No mesmo sentido da recente decisão é o julgado abaixo transcrito, que pode melhor elucidar o caso:

"JUSTA CAUSA DO EMPREGADOR. FGTS. AUSÊNCIA DE DEPÓSITOS. 1. O descumprimento pelo empregador da obrigação de efetuar os depósitos do FGTS na conta vinculada do empregado rende ensejo à caracterização de justa causa e à declaração de rescisão indireta do contrato de emprego, nos termos do art. 483, -d-, da Consolidação das Leis do Trabalho. 2. A aludida falta cometida pela empresa configura grave infração de elementar obrigação contratual. Conquanto não represente prejuízo direto ao salário mensal do empregado, a ausência de recolhimento de depósitos de FGTS fragiliza a única garantia que a lei lhe outorga contra a dispensa imotivada, razão pela qual constitui direito de amplo alcance social, cuja imperatividade não se coaduna com tal relativização e que confere gravidade a abstenção do empregador. 3. Desarrazoado conceber aí eventual perdão tácito por parte do empregado,... " (TST-RR-717873/2000.1, Redator Designado Ministro João Oreste Dalazen, 1ª Turma, in DJ 27.8.2004).

Frente a este recente posicionamento, temos que alertar o empregador sobre a necessidade de realizar um esforço ainda maior para dar fiel cumprimento às obrigações acessórias do contrato de trabalho, evitando assim todo o ônus que uma rescisão neste moldes lhe acarretaria, tais como contratação de advogado para defendê-lo na ação judicial, adiantamento de uma única vez de todas as verbas, salários, multa de 40% sobre o FGTS, férias, a necessidade de contratar e treinar outro empregado e etc. Por seu turno ao empregado é o reconhecimento de seu direito constitucionalmente adquirido, vez que os mesmos anteriormente ficam totalmente desamparado durante a vigência do contrato.

Assim sendo, entendemos por correta a aplicação da Rescisão Indireta do Contrato de Trabalho por ausência dos recolhimentos do Fundo de Garantia por Tempo de Serviço (FGTS), em consonância a acertada decisão do Tribunal Superior do Trabalho.

 

 é advogado, sócio do escritório Mendes & Paim.

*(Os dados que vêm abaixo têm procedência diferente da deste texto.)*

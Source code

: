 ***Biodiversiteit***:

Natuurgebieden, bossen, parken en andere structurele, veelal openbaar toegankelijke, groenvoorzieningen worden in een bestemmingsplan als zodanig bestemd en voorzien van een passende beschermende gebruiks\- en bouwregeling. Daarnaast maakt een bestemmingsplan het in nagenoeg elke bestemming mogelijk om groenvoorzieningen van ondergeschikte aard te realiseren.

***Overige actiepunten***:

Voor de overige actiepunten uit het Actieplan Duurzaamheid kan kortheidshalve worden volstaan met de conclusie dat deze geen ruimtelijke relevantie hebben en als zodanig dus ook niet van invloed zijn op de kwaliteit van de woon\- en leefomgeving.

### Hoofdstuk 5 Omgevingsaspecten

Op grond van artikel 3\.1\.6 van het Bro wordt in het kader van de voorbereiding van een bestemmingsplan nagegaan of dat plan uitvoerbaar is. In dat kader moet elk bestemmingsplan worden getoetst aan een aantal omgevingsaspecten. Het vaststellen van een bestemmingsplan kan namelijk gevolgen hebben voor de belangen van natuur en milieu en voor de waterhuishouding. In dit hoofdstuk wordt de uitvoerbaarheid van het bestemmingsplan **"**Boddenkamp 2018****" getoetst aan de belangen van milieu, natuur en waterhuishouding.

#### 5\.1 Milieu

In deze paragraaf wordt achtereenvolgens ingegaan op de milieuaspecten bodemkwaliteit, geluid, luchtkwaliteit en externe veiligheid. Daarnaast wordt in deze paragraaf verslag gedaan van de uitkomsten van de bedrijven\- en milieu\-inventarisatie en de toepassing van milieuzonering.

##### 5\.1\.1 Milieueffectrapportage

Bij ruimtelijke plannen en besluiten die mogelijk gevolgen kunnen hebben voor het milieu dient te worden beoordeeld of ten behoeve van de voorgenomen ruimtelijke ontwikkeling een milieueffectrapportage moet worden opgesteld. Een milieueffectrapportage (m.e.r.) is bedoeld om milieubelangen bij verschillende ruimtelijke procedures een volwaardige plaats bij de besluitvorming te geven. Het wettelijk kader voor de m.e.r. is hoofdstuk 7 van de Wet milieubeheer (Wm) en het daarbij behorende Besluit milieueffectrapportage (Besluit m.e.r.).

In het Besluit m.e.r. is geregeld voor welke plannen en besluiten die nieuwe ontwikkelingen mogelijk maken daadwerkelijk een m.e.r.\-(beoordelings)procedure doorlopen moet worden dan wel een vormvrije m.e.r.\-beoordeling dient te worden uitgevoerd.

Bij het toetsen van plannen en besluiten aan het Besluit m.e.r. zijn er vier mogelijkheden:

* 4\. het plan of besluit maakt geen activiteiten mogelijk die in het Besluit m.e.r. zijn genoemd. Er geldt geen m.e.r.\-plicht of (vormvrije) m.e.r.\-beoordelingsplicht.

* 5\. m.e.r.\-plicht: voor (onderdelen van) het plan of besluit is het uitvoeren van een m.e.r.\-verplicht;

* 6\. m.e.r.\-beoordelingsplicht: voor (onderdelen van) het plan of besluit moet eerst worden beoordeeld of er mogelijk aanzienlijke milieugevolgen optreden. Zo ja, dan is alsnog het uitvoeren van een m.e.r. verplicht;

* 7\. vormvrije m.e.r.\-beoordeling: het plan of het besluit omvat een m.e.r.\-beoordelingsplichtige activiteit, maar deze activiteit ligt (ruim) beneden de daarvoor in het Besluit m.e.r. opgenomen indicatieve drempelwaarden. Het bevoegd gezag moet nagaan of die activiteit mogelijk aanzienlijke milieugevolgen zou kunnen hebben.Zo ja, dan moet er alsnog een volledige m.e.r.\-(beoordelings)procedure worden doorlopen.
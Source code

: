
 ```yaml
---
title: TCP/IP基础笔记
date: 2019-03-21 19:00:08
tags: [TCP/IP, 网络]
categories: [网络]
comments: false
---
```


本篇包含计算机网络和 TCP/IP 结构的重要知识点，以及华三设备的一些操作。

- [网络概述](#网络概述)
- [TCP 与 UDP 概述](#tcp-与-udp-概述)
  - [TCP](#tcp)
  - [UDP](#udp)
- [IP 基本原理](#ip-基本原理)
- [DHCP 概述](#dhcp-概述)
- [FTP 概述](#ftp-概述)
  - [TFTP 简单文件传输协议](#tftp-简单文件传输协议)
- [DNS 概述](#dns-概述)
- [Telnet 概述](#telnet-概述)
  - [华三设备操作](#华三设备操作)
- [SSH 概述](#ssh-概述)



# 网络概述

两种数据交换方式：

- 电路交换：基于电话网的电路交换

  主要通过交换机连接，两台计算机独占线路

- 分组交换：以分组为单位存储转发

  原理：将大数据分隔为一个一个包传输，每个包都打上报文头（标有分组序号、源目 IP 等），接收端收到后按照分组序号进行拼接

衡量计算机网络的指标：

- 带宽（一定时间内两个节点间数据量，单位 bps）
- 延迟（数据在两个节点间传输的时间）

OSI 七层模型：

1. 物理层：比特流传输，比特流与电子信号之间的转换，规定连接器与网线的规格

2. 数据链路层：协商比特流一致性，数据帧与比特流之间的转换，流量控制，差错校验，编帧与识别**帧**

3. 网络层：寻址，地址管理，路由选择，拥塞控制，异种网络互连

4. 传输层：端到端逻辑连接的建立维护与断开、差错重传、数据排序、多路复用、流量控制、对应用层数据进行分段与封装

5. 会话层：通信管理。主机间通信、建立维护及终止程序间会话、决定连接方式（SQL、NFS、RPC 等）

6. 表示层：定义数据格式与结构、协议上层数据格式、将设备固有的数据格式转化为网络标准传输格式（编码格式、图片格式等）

Revista Consultor Jurídico, 8 de dezembro de 2012, 7h00

Comentários de leitores

1 comentário

Tudo vai virar rescisão indireta

_Eduardo_ (Outro)

Bem, a seguir esse raciocínio quase todas as rescisões vai se transformar em rescisão indireta do contrato de trabalho.
O não pagamento ou o pagamento extemporâneo do FGTS é extremamente comum. O empregado que não quer mais trabalhar em determinado local terá que ficar esperto e checar periodicamente sua conta vinculada, quando não houver o depósito pede demissão e entra com a ação.
O interessante é que em quase 100% das vezes o empregado sequer sabe se o FGTS está sendo ou não depositado. Somente depois de pedir demissão e que procura um advogado é que vai saber disso e aí a ausência do depósito vira "motivo" de rescisão indireta.